BEGIN GIVEN ENTRIES

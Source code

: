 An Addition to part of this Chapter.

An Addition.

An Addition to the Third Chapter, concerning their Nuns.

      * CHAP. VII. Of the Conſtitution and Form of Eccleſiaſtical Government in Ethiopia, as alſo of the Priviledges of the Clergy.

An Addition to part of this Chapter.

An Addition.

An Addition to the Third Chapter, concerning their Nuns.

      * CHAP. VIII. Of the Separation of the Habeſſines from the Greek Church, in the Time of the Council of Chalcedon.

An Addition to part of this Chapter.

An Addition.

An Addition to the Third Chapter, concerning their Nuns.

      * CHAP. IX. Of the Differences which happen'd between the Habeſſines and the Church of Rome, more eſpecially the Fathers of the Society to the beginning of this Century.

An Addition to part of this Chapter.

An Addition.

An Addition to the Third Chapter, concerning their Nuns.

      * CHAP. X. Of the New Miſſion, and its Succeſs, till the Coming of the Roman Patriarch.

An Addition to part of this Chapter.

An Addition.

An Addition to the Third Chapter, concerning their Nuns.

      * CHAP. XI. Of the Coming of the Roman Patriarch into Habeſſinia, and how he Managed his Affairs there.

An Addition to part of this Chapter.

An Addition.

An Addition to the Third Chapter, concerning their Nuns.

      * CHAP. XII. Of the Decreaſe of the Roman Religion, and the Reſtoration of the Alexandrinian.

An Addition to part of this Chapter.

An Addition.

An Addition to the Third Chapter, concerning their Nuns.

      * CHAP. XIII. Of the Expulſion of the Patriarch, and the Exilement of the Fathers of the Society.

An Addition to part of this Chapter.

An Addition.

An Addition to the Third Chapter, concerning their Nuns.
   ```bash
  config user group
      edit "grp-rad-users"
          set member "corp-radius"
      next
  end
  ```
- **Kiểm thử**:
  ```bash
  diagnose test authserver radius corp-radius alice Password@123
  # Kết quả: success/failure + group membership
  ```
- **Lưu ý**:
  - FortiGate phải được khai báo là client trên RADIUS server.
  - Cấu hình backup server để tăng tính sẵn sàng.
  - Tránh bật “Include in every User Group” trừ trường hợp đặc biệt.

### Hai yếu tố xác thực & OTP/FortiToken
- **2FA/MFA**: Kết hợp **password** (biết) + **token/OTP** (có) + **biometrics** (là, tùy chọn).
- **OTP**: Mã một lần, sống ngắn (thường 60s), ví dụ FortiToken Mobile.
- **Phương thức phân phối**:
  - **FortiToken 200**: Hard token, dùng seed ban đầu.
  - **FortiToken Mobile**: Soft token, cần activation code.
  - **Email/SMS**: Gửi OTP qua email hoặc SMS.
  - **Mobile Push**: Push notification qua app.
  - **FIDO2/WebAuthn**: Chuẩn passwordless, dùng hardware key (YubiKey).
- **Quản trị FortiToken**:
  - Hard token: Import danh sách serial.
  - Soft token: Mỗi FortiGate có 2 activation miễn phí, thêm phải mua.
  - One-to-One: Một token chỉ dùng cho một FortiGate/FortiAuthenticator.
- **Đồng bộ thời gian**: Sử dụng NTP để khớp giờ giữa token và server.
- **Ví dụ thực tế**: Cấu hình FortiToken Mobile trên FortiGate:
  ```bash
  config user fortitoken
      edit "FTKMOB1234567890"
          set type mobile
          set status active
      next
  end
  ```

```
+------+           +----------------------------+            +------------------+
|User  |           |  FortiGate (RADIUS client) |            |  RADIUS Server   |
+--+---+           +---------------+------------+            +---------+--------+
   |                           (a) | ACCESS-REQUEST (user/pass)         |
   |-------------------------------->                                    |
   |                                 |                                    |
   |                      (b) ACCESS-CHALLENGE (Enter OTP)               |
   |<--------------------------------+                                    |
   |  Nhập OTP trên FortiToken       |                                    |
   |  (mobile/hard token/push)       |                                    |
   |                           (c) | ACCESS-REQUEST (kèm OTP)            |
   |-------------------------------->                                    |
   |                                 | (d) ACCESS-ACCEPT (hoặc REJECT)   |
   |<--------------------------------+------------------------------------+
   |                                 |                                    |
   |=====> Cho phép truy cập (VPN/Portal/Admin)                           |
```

END GIVEN ENTRIES

WHAT THE TASK ASKS →
Look back at the entries above and repeat, unchanged, every line from the line holding "- **2FA/MFA**: Kết" through the line holding "- **FortiToken 200**: Hard".

SOLUTION →
- **2FA/MFA**: Kết hợp **password** (biết) + **token/OTP** (có) + **biometrics** (là, tùy chọn).
- **OTP**: Mã một lần, sống ngắn (thường 60s), ví dụ FortiToken Mobile.
- **Phương thức phân phối**:
  - **FortiToken 200**: Hard token, dùng seed ban đầu.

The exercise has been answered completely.